ON MOTION FOR REHEARING
On motion for clarification and for rehearing, SKS contends that this Court failed to specify whether arbitration shall proceed under the Texas Arbitration Act or under common law. We grant SKS's motion for rehearing, clarify our prior opinion, but deny all other requested relief. Additionally, in four points of error, SKS contends that this Court erred (1) in failing to fully dispose of all issues raised on appeal; (2) in finding that Wetzel accepted a reduction in ownership interest; (3) in finding that SKS was estopped to deny the existence of the arbitration agreement; and (4) in finding ratification of the arbitration agreement as a matter of law.

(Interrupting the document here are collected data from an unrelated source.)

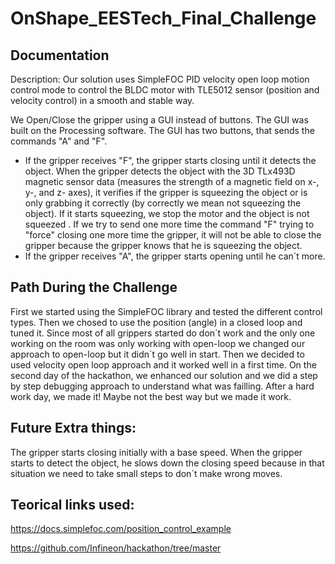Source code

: # OnShape_EESTech_Final_Challenge

## Documentation
Description:
	Our solution uses SimpleFOC PID velocity open loop motion control mode to control the BLDC motor with TLE5012 sensor (position and velocity control) in a smooth and stable way.

We Open/Close the gripper using a GUI instead of buttons. The GUI was built on the Processing software. The GUI has two buttons, that sends the commands "A" and "F".

- If the gripper receives "F", the gripper starts closing until it detects the object. When the gripper detects the object with the 3D TLx493D magnetic sensor data (measures the strength of a magnetic field on x-, y-, and z- axes), it verifies if the gripper is squeezing the object or is only grabbing it correctly (by correctly we mean not squeezing the object). If it starts squeezing, we stop the motor and the object is not squeezed . If we try to send one more time the command "F" trying to "force" closing one more time the gripper, it will not be able to close the gripper because the gripper knows that he is squeezing the object. 
- If the gripper receives "A", the gripper starts opening until he can´t more.

## Path During the Challenge
First we started using the SimpleFOC library and tested the different control types. Then we chosed to use the position (angle) in a closed loop and tuned it. Since most of all grippers started do don´t work and the only one working on the room was only working with open-loop we changed our approach to open-loop but it didn´t go well in start. Then we decided to used velocity open loop approach and it worked well in a first time.
On the second day of the hackathon, we enhanced our solution and we did a step by step debugging approach to understand what was failling. After a hard work day, we made it! Maybe not the best way but we made it work.

## Future Extra things:
The gripper starts closing initially with a base speed. When the gripper starts to detect the object, he slows down the closing speed because in that situation we need to take small steps to don´t make wrong moves.

## Teorical links used:
https://docs.simplefoc.com/position_control_example

https://github.com/Infineon/hackathon/tree/master

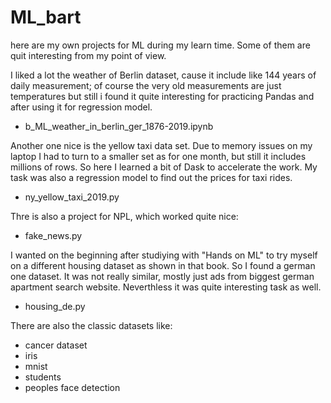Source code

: # ML_bart
here are my own projects for ML during my learn time. Some of them are quit interesting from my point of view.

I liked a lot the weather of Berlin dataset, cause it include like 144 years of daily measurement; of course the very old measurements are just temperatures but still i found it quite interesting for practicing Pandas and after using it for regression model.
- b_ML_weather_in_berlin_ger_1876-2019.ipynb

Another one nice is the yellow taxi data set. Due to memory issues on my laptop I had to turn to a smaller set as for one month, but still it includes millions of rows. So here I learned a bit of Dask to accelerate the work. My task was also a regression model to find out the prices for taxi rides.
- ny_yellow_taxi_2019.py

Thre is also a project for NPL, which worked quite nice:
- fake_news.py

I wanted on the beginning after studiying with "Hands on ML" to try myself on a different housing dataset as shown in that book. So I found a german one dataset. It was not really similar, mostly just ads from biggest german apartment search website. Neverthless it was quite interesting task as well.
- housing_de.py

There are also the classic datasets like:
- cancer dataset
- iris
- mnist
- students
- peoples face detection
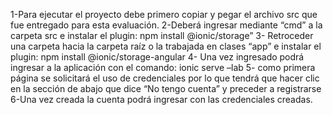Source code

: 1-Para ejecutar el proyecto debe primero copiar y pegar el archivo src que fue entregado para esta evaluación. 
2-Deberá ingresar mediante “cmd” a la carpeta src e instalar el plugin: npm install @ionic/storage”
3- Retroceder una carpeta hacia la carpeta raíz o la trabajada en clases “app” e instalar el plugin:     npm install @ionic/storage-angular
4- Una vez ingresado podrá ingresar a la aplicación con el comando: ionic serve –lab
5- como primera página se solicitará el uso de credenciales por lo que tendrá que hacer clic en la sección de abajo que dice “No tengo cuenta” y preceder a registrarse
6-Una vez creada la cuenta podrá ingresar con las credenciales creadas.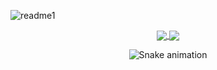 ![readme1](https://user-images.githubusercontent.com/88190414/156910787-6100e41b-1c34-452a-8000-85a9439ee728.gif)

<div style="display: inline_block" align="center">
  <a href="https://github.com/guibrbs/github-readme-stats">
    <img align="center" src="https://github-readme-stats.vercel.app/api/top-langs/?username=guibrbs&layout=compact&theme=dark" />
    <img align="center" src="https://github-readme-stats.vercel.app/api?username=guibrbs&hide=issues&theme=dark&show_icons=true" />
  </a>
  
  ![Snake animation](https://github.com/guibrbs/guibrbs/blob/output/github-contribution-grid-snake.svg)
<div/>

This Court held that SKS had treated the agreement as an executed and binding agreement between it and Wetzel and, therefore, was estopped to deny its execution. We reaffirm our holding that there exists a written agreement by estoppel and conclude that it is unnecessary to speak to the issue of whether the agreement between SKS and Wetzel also extends to the remaining shareholders. Arbitration shall proceed under the Texas Arbitration Act. See Tex.Rev.Civ.Stat.Ann. arts. 224-249 (Vernon 1973 & Supp.1988).
In our original opinion, we stated that Wetzel accepted a reduction in his ownership interest from 12.5 percent to 5.51 percent. A closer examination of the record reveals that Wetzel's interest was not reduced, but that the 5.51 percent figure represented Wetzel’s ownership interest in the shares of SKS as opposed to his share of net profits of the corporation.
In light of this conclusion, Wetzel’s interest or ownership will be dictated by the agreement. Considering that the only issue before us was whether the parties were required to arbitrate, we determine that ownership interest and related issues will be resolved during arbitration, pursuant to the agreement.